[ABOUT THIS TASK]:
Counting from the line that holds "We are given", return each line exactly, through and including the last line of the entries.

--- MATERIAL FOR THIS EXERCISE Enclosed Below ---

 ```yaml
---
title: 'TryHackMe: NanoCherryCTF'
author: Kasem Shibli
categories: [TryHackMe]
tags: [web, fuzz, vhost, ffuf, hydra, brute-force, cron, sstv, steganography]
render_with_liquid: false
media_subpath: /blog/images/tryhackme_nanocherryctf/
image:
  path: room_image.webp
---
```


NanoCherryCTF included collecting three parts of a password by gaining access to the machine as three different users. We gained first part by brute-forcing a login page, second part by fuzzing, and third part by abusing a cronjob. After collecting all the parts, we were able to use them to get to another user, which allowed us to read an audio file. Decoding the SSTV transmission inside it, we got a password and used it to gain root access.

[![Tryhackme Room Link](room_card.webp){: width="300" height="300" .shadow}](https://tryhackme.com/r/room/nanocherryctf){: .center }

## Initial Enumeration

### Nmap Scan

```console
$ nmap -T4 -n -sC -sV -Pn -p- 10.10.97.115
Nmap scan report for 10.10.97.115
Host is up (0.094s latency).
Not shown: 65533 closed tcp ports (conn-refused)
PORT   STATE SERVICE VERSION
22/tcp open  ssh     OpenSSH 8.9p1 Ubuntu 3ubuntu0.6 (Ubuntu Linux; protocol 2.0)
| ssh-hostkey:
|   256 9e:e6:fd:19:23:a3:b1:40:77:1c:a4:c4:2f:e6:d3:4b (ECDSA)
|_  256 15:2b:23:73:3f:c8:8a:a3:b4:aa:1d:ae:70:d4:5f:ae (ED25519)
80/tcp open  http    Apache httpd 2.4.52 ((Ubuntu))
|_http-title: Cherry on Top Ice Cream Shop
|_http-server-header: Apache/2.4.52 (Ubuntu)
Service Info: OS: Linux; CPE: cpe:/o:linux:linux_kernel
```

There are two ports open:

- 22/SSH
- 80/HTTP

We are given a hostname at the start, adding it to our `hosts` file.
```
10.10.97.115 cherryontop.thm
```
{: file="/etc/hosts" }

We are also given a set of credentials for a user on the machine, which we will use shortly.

--- End of Enclosed MATERIAL FOR THIS EXERCISE ---

[SOLUTION]:
We are given a hostname at the start, adding it to our `hosts` file.
```
10.10.97.115 cherryontop.thm
```
{: file="/etc/hosts" }

We are also given a set of credentials for a user on the machine, which we will use shortly.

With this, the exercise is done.